══ EXERCISE DATA

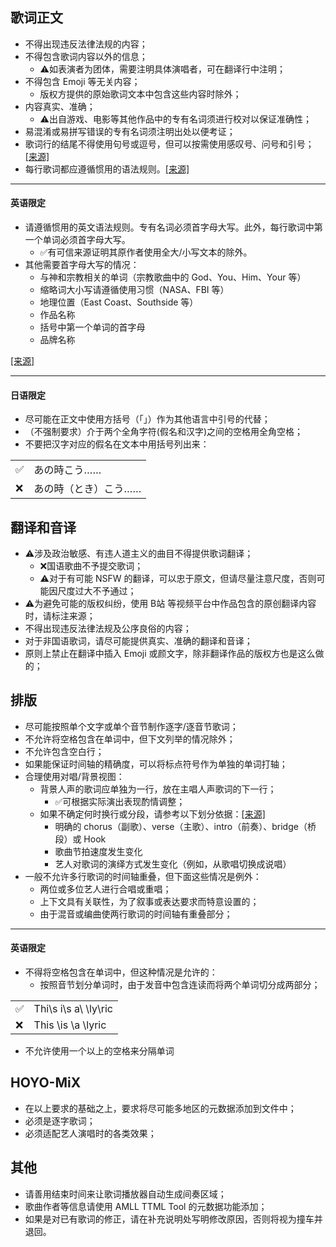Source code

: ## 歌词正文
- 不得出现违反法律法规的内容；
- 不得包含歌词内容以外的信息；
	- ⚠如表演者为团体，需要注明具体演唱者，可在翻译行中注明；
- 不得包含 Emoji 等无关内容；
	- 版权方提供的原始歌词文本中包含这些内容时除外；
- 内容真实、准确；
	- ⚠出自游戏、电影等其他作品中的专有名词须进行校对以保证准确性；
- 易混淆或易拼写错误的专有名词须注明出处以便考证；
- 歌词行的结尾不得使用句号或逗号，但可以按需使用感叹号、问号和引号；[[来源]](https://help.apple.com/itc/musicstyleguide/#/itc3ae5d4dea:~:text=%E6%AD%8C%E8%AF%8D%E8%A1%8C%E7%9A%84%E7%BB%93%E5%B0%BE%E4%B8%8D%E5%BE%97%E4%BD%BF%E7%94%A8%E5%8F%A5%E5%8F%B7%E6%88%96%E9%80%97%E5%8F%B7%EF%BC%8C%E4%BD%86%E5%8F%AF%E4%BB%A5%E6%8C%89%E9%9C%80%E4%BD%BF%E7%94%A8%E6%84%9F%E5%8F%B9%E5%8F%B7%E3%80%81%E9%97%AE%E5%8F%B7%E5%92%8C%E5%BC%95%E5%8F%B7%E3%80%82)
- 每行歌词都应遵循惯用的语法规则。[[来源]](https://help.apple.com/itc/musicstyleguide/#/itc3ae5d4dea:~:text=%E5%92%8C%E5%BC%95%E5%8F%B7%E3%80%82-,%E6%AF%8F%E8%A1%8C%E6%AD%8C%E8%AF%8D%E9%83%BD%E5%BA%94%E9%81%B5%E5%BE%AA%E6%83%AF%E7%94%A8%E7%9A%84%E8%AF%AD%E6%B3%95%E8%A7%84%E5%88%99%E3%80%82,-%E5%85%B6%E4%BB%96%E5%8F%AF%E5%9C%A8%E6%AD%8C%E8%AF%8D)

---

#### 英语限定
- 请遵循惯用的英文语法规则。专有名词必须首字母大写。此外，每行歌词中第一个单词必须首字母大写。
	- ✅有可信来源证明其原作者使用全大/小写文本的除外。
- 其他需要首字母大写的情况：
	- 与神和宗教相关的单词（宗教歌曲中的 God、You、Him、Your 等）
	- 缩略词大小写请遵循使用习惯（NASA、FBI 等）
	- 地理位置（East Coast、Southside 等）
	- 作品名称
	- 括号中第一个单词的首字母
	- 品牌名称

[[来源]](https://help.apple.com/itc/musicstyleguide/#/itc3ae5d4dea)

---

#### 日语限定
- 尽可能在正文中使用方括号（「」）作为其他语言中引号的代替；
- （不强制要求）介于两个全角字符(假名和汉字)之间的空格用全角空格；
- 不要把汉字对应的假名在文本中用括号列出来：
  
| | |
|---|---|
|✅|あの時こう……|
|❌|あの時（とき）こう……|


## 翻译和音译
- ⚠涉及政治敏感、有违人道主义的曲目不得提供歌词翻译；
	- ❌国语歌曲不予提交歌词；
	- ⚠对于有可能 NSFW 的翻译，可以忠于原文，但请尽量注意尺度，否则可能因尺度过大不予通过；
- ⚠为避免可能的版权纠纷，使用 B站 等视频平台中作品包含的原创翻译内容时，请标注来源；
- 不得出现违反法律法规及公序良俗的内容；
- 对于非国语歌词，请尽可能提供真实、准确的翻译和音译；
- 原则上禁止在翻译中插入 Emoji 或颜文字，除非翻译作品的版权方也是这么做的；


## 排版
- 尽可能按照单个文字或单个音节制作逐字/逐音节歌词；
- 不允许将空格包含在单词中，但下文列举的情况除外；
- 不允许包含空白行；
- 如果能保证时间轴的精确度，可以将标点符号作为单独的单词打轴；
- 合理使用对唱/背景视图：
	- 背景人声的歌词应单独为一行，放在主唱人声歌词的下一行；
		- ✅可根据实际演出表现酌情调整；
	- 如果不确定何时换行或分段，请参考以下划分依据：[[来源]](https://help.apple.com/itc/musicstyleguide/#/itc3ae5d4dea)
		- 明确的 chorus（副歌）、verse（主歌）、intro（前奏）、bridge（桥段）或 Hook
		- 歌曲节拍速度发生变化
		- 艺人对歌词的演绎方式发生变化（例如，从歌唱切换成说唱）
- 一般不允许多行歌词的时间轴重叠，但下面这些情况是例外：
	- 两位或多位艺人进行合唱或重唱；
	- 上下文具有关联性，为了叙事或表达要求而特意设置的；
	- 由于混音或编曲使两行歌词的时间轴有重叠部分；

---

#### 英语限定
- 不得将空格包含在单词中，但这种情况是允许的：
	- 按照音节划分单词时，由于发音中包含连读而将两个单词切分成两部分；

| | |
|---|---|
|✅|Thi\s i\s a\ \ly\ric|
|❌|This \is \a \lyric|

- 不允许使用一个以上的空格来分隔单词

## HOYO-MiX
- 在以上要求的基础之上，要求将尽可能多地区的元数据添加到文件中；
- 必须是逐字歌词；
- 必须适配艺人演唱时的各类效果；

## 其他
- 请善用结束时间来让歌词播放器自动生成间奏区域；
- 歌曲作者等信息请使用 AMLL TTML Tool 的元数据功能添加；
- 如果是对已有歌词的修正，请在补充说明处写明修改原因，否则将视为撞车并退回。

════

ACTIVITY → In the records above, find the lines holding "Emoji". Copy each one.

RESPONSE →
- 不得包含 Emoji 等无关内容；
- 原则上禁止在翻译中插入 Emoji 或颜文字，除非翻译作品的版权方也是这么做的；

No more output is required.